Wenn Rote Beete Pulver dem Fruchtjoghurt Farbe verleiht, ein Hefeextrakt Lebensmittel geschmacklich aufpeppt, der Kräuter-Kombucha-Extrakt Wurstwaren umrötet, haben die Technologen der Lebensmittelproduzenten, eigenen Aussagen nach, die Rezeptur verbessert, das Produkt „optimiert“ und noch „besser gemacht“.

Der Verzicht auf Geschmacksverstärker oder Farb- und Konservierungsstoffe wird bei Lebensmittelproduzenten immer beliebter. „So genannte Clean Label („Saubere“ Etiketten) erwecken bei Verbrauchern den Anschein, es handele sich um ein „sauberes“ Produkt ohne Zusatzstoffe,“ sagt Jan Müller von der Verbraucherzentrale Sachsen.
Das Problem besteht darin, dass die Zusatzstoffe zwar tatsächlich aus den Rezepturen entfernt und dafür neue, nicht als Zusatzstoff zu deklarierende Zutaten eingesetzt werden, die denselben technologischen Nutzen aufweisen. So vermag beispielsweise ein zugesetzter Hefeextrakt ob seines Anteils an freier Glutaminsäure bzw. ihrer Salze den Geschmack von herzhaften Produkten im selben Maße deutlich zu verstärken, wie es bislang isoliertes (Natrium-)Glutamat tat. Der Unterschied besteht darin, dass Hefeextrakt nicht als Zusatzstoff gilt und demnach als „einfache“ Zutat deklariert wird. Das Produkt wird dann mit dem Versprechen „Natürlich OHNE Geschmacksverstärker“ beworben und bekommt damit ein gesünderes Image, was vermutlich zu einer gesteigerten Akzeptanz am Markt führt.
Die beworbene Natürlichkeit des Lebensmittels ist jedoch nur Schein. „Anders als Begriffe wie „Ökologisch“ ist die Begrifflichkeit „Natürlichkeit“ weit weniger gesetzlich geregelt und für den Einsatz existieren weite Spielräume für blumige Formulierungen, die allesamt eine Täuschung bzw. zumindest eine Irreführung des Verbrauchers nach sich ziehen könnten,“ so Jan Müller weiter.

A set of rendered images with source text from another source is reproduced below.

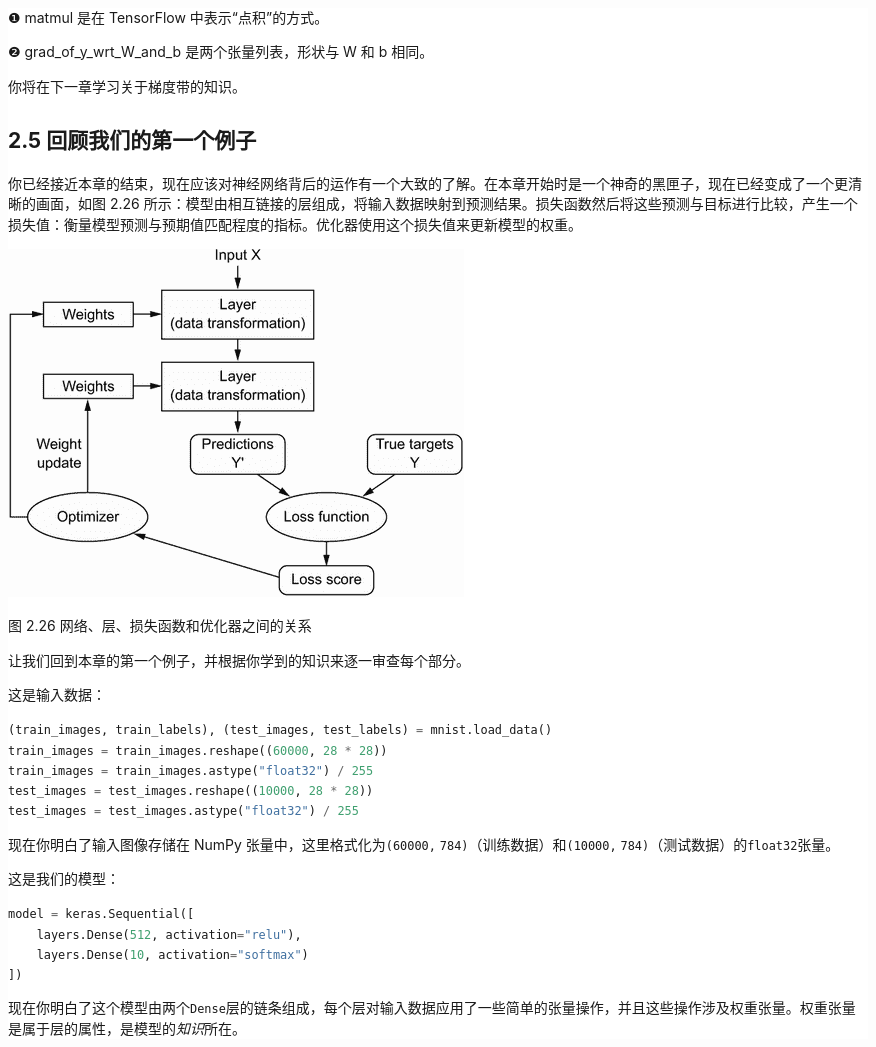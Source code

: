 ❶ matmul 是在 TensorFlow 中表示“点积”的方式。

❷ grad_of_y_wrt_W_and_b 是两个张量列表，形状与 W 和 b 相同。

你将在下一章学习关于梯度带的知识。

## 2.5 回顾我们的第一个例子

你已经接近本章的结束，现在应该对神经网络背后的运作有一个大致的了解。在本章开始时是一个神奇的黑匣子，现在已经变成了一个更清晰的画面，如图 2.26 所示：模型由相互链接的层组成，将输入数据映射到预测结果。损失函数然后将这些预测与目标进行比较，产生一个损失值：衡量模型预测与预期值匹配程度的指标。优化器使用这个损失值来更新模型的权重。

![](img/02-26.png)

图 2.26 网络、层、损失函数和优化器之间的关系

让我们回到本章的第一个例子，并根据你学到的知识来逐一审查每个部分。

这是输入数据：

```py
(train_images, train_labels), (test_images, test_labels) = mnist.load_data()
train_images = train_images.reshape((60000, 28 * 28))
train_images = train_images.astype("float32") / 255 
test_images = test_images.reshape((10000, 28 * 28))
test_images = test_images.astype("float32") / 255
```

现在你明白了输入图像存储在 NumPy 张量中，这里格式化为`(60000,` `784)`（训练数据）和`(10000,` `784)`（测试数据）的`float32`张量。

这是我们的模型：

```py
model = keras.Sequential([
    layers.Dense(512, activation="relu"),
    layers.Dense(10, activation="softmax")
])
```

现在你明白了这个模型由两个`Dense`层的链条组成，每个层对输入数据应用了一些简单的张量操作，并且这些操作涉及权重张量。权重张量是属于层的属性，是模型的*知识*所在。
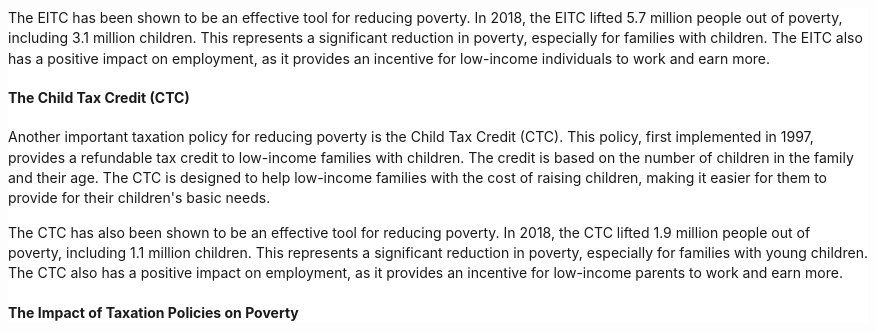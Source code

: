 The EITC has been shown to be an effective tool for reducing poverty. In 2018, the EITC lifted 5.7 million people out of poverty, including 3.1 million children. This represents a significant reduction in poverty, especially for families with children. The EITC also has a positive impact on employment, as it provides an incentive for low-income individuals to work and earn more.

#### The Child Tax Credit (CTC)

Another important taxation policy for reducing poverty is the Child Tax Credit (CTC). This policy, first implemented in 1997, provides a refundable tax credit to low-income families with children. The credit is based on the number of children in the family and their age. The CTC is designed to help low-income families with the cost of raising children, making it easier for them to provide for their children's basic needs.

The CTC has also been shown to be an effective tool for reducing poverty. In 2018, the CTC lifted 1.9 million people out of poverty, including 1.1 million children. This represents a significant reduction in poverty, especially for families with young children. The CTC also has a positive impact on employment, as it provides an incentive for low-income parents to work and earn more.

#### The Impact of Taxation Policies on Poverty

Diesen und anderen Missständen wie z. B. bei Zutaten, Zusatzstoffen und Imitaten oder dem Erscheinungsbild des Produktes selbst widmet sich die neue Informations- und Austauschplattform über die Kennzeichnung und Aufmachung von Lebensmitteln www.lebensmittelklarheit.de.
Hier haben Verbraucher die Möglichkeit, sich vor allem zu informieren und darüber hinaus Produkte, von denen sie sich getäuscht fühlen, zu melden. Diese Produkte werden nach einer hinreichenden Prüfung auf Eignung auf der Seite in der entsprechenden Kategorie eingestellt – nebst der Stellungnahme und Reaktion von Verbraucherzentrale und des Herstellers.
Damit verfügt der Verbraucherschutz über ein weiteres Instrument, welches die Arbeit der Verbraucherzentrale zukünftig ergänzt und noch wirksamer gestalten wird.